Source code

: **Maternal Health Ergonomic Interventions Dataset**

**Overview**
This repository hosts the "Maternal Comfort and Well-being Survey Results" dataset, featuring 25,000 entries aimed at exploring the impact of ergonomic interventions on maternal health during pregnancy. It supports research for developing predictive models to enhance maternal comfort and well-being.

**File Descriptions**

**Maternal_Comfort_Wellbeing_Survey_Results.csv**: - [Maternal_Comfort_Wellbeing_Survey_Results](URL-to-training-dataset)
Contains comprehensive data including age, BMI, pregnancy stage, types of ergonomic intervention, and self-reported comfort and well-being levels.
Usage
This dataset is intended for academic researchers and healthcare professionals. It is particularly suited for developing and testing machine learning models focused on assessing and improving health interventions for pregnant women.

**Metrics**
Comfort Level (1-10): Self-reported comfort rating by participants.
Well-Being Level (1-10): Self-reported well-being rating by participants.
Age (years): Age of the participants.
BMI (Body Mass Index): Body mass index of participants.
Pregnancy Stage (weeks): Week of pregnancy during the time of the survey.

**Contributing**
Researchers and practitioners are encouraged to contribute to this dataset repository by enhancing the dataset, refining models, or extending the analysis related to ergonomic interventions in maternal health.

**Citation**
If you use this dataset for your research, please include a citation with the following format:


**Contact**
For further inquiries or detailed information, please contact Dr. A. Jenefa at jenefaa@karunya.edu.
====
What the task requires ->
For each line above that holds the string "participants", provide a copy of that line.

Answer to this problem ->
Comfort Level (1-10): Self-reported comfort rating by participants.
Well-Being Level (1-10): Self-reported well-being rating by participants.
Age (years): Age of the participants.
BMI (Body Mass Index): Body mass index of participants.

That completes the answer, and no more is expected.